WHAT THIS TASK INVOLVES »
What you return should match the data word for word, minus the images.

Records excerpted from a collection
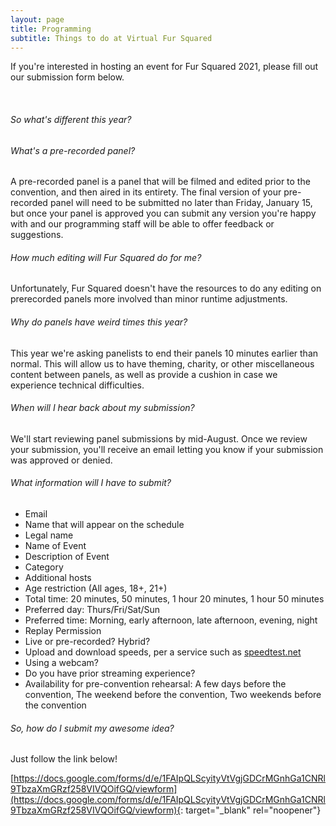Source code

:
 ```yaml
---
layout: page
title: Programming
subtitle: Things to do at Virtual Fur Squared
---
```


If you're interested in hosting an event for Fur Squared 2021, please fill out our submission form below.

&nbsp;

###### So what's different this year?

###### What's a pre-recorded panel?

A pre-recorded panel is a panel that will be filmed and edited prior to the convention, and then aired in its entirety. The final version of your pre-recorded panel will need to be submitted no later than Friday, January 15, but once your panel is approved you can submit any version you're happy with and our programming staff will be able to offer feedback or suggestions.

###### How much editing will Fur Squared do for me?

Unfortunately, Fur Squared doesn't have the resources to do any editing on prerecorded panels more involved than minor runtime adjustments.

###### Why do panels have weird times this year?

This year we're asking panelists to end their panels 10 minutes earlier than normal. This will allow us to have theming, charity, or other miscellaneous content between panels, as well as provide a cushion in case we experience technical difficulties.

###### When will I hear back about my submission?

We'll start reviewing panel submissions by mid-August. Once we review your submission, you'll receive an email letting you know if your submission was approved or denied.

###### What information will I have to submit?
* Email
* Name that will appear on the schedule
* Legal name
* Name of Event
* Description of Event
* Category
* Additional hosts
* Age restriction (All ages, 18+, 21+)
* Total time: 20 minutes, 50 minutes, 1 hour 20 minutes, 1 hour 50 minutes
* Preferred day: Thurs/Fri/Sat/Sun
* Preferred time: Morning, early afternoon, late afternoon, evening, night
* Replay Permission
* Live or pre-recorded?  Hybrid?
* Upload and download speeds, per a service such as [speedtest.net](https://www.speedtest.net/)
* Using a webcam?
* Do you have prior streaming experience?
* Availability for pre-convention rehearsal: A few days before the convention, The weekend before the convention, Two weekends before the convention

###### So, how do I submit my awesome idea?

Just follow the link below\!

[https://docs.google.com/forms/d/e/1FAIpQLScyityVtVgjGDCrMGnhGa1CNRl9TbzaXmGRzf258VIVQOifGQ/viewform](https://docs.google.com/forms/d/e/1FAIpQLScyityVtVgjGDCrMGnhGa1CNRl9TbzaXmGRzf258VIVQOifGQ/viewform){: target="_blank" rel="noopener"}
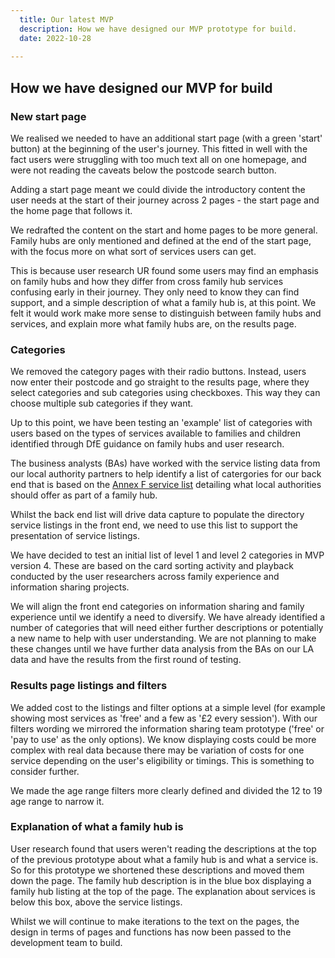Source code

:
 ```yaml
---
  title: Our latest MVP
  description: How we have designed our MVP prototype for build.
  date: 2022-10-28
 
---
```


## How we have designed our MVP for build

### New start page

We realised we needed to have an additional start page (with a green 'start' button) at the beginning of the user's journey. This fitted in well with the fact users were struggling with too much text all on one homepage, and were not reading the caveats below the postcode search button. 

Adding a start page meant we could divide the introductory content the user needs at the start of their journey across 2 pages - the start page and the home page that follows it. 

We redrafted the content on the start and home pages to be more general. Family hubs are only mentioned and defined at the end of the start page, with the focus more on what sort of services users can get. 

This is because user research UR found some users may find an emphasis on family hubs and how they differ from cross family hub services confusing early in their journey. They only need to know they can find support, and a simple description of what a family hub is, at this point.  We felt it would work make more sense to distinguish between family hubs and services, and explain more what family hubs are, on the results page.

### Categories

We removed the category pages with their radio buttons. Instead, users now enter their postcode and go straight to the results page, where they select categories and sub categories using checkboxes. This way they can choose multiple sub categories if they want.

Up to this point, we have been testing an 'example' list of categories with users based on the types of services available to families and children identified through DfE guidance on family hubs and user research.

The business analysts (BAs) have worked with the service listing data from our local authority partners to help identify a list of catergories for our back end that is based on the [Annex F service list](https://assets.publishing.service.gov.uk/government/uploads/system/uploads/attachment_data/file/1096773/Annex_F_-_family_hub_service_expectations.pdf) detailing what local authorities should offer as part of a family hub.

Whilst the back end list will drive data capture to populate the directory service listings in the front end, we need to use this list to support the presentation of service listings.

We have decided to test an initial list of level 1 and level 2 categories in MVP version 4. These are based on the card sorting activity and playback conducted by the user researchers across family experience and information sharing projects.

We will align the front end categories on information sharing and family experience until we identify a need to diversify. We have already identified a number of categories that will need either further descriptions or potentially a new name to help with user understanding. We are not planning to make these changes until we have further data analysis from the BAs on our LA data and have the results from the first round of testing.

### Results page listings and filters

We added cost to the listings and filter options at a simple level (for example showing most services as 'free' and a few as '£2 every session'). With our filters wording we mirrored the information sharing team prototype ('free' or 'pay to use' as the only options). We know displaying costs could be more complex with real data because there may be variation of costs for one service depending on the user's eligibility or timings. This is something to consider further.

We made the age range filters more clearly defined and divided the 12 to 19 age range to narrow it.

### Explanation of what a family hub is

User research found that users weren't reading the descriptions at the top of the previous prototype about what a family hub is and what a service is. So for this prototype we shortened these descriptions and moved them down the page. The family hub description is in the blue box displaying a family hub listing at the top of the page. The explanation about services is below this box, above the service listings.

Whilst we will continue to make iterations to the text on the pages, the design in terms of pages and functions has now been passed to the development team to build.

ANSWER SECTION »
Source code

:
 ```yaml
---
layout: page
title: Programming
subtitle: Things to do at Virtual Fur Squared
---
```


If you're interested in hosting an event for Fur Squared 2021, please fill out our submission form below.

&nbsp;

###### So what's different this year?

###### What's a pre-recorded panel?

A pre-recorded panel is a panel that will be filmed and edited prior to the convention, and then aired in its entirety. The final version of your pre-recorded panel will need to be submitted no later than Friday, January 15, but once your panel is approved you can submit any version you're happy with and our programming staff will be able to offer feedback or suggestions.

###### How much editing will Fur Squared do for me?

Unfortunately, Fur Squared doesn't have the resources to do any editing on prerecorded panels more involved than minor runtime adjustments.

###### Why do panels have weird times this year?

This year we're asking panelists to end their panels 10 minutes earlier than normal. This will allow us to have theming, charity, or other miscellaneous content between panels, as well as provide a cushion in case we experience technical difficulties.

###### When will I hear back about my submission?

We'll start reviewing panel submissions by mid-August. Once we review your submission, you'll receive an email letting you know if your submission was approved or denied.

###### What information will I have to submit?
* Email
* Name that will appear on the schedule
* Legal name
* Name of Event
* Description of Event
* Category
* Additional hosts
* Age restriction (All ages, 18+, 21+)
* Total time: 20 minutes, 50 minutes, 1 hour 20 minutes, 1 hour 50 minutes
* Preferred day: Thurs/Fri/Sat/Sun
* Preferred time: Morning, early afternoon, late afternoon, evening, night
* Replay Permission
* Live or pre-recorded?  Hybrid?
* Upload and download speeds, per a service such as [speedtest.net](https://www.speedtest.net/)
* Using a webcam?
* Do you have prior streaming experience?
* Availability for pre-convention rehearsal: A few days before the convention, The weekend before the convention, Two weekends before the convention

###### So, how do I submit my awesome idea?

Just follow the link below\!

[https://docs.google.com/forms/d/e/1FAIpQLScyityVtVgjGDCrMGnhGa1CNRl9TbzaXmGRzf258VIVQOifGQ/viewform](https://docs.google.com/forms/d/e/1FAIpQLScyityVtVgjGDCrMGnhGa1CNRl9TbzaXmGRzf258VIVQOifGQ/viewform){: target="_blank" rel="noopener"}
Source code

:
 ```yaml
---
  title: Our latest MVP
  description: How we have designed our MVP prototype for build.
  date: 2022-10-28
 
---
```


## How we have designed our MVP for build

### New start page

We realised we needed to have an additional start page (with a green 'start' button) at the beginning of the user's journey. This fitted in well with the fact users were struggling with too much text all on one homepage, and were not reading the caveats below the postcode search button. 

Adding a start page meant we could divide the introductory content the user needs at the start of their journey across 2 pages - the start page and the home page that follows it. 

We redrafted the content on the start and home pages to be more general. Family hubs are only mentioned and defined at the end of the start page, with the focus more on what sort of services users can get. 

This is because user research UR found some users may find an emphasis on family hubs and how they differ from cross family hub services confusing early in their journey. They only need to know they can find support, and a simple description of what a family hub is, at this point.  We felt it would work make more sense to distinguish between family hubs and services, and explain more what family hubs are, on the results page.

### Categories

We removed the category pages with their radio buttons. Instead, users now enter their postcode and go straight to the results page, where they select categories and sub categories using checkboxes. This way they can choose multiple sub categories if they want.

Up to this point, we have been testing an 'example' list of categories with users based on the types of services available to families and children identified through DfE guidance on family hubs and user research.

The business analysts (BAs) have worked with the service listing data from our local authority partners to help identify a list of catergories for our back end that is based on the [Annex F service list](https://assets.publishing.service.gov.uk/government/uploads/system/uploads/attachment_data/file/1096773/Annex_F_-_family_hub_service_expectations.pdf) detailing what local authorities should offer as part of a family hub.

Whilst the back end list will drive data capture to populate the directory service listings in the front end, we need to use this list to support the presentation of service listings.

We have decided to test an initial list of level 1 and level 2 categories in MVP version 4. These are based on the card sorting activity and playback conducted by the user researchers across family experience and information sharing projects.

We will align the front end categories on information sharing and family experience until we identify a need to diversify. We have already identified a number of categories that will need either further descriptions or potentially a new name to help with user understanding. We are not planning to make these changes until we have further data analysis from the BAs on our LA data and have the results from the first round of testing.

### Results page listings and filters

We added cost to the listings and filter options at a simple level (for example showing most services as 'free' and a few as '£2 every session'). With our filters wording we mirrored the information sharing team prototype ('free' or 'pay to use' as the only options). We know displaying costs could be more complex with real data because there may be variation of costs for one service depending on the user's eligibility or timings. This is something to consider further.

We made the age range filters more clearly defined and divided the 12 to 19 age range to narrow it.

### Explanation of what a family hub is

User research found that users weren't reading the descriptions at the top of the previous prototype about what a family hub is and what a service is. So for this prototype we shortened these descriptions and moved them down the page. The family hub description is in the blue box displaying a family hub listing at the top of the page. The explanation about services is below this box, above the service listings.

Whilst we will continue to make iterations to the text on the pages, the design in terms of pages and functions has now been passed to the development team to build.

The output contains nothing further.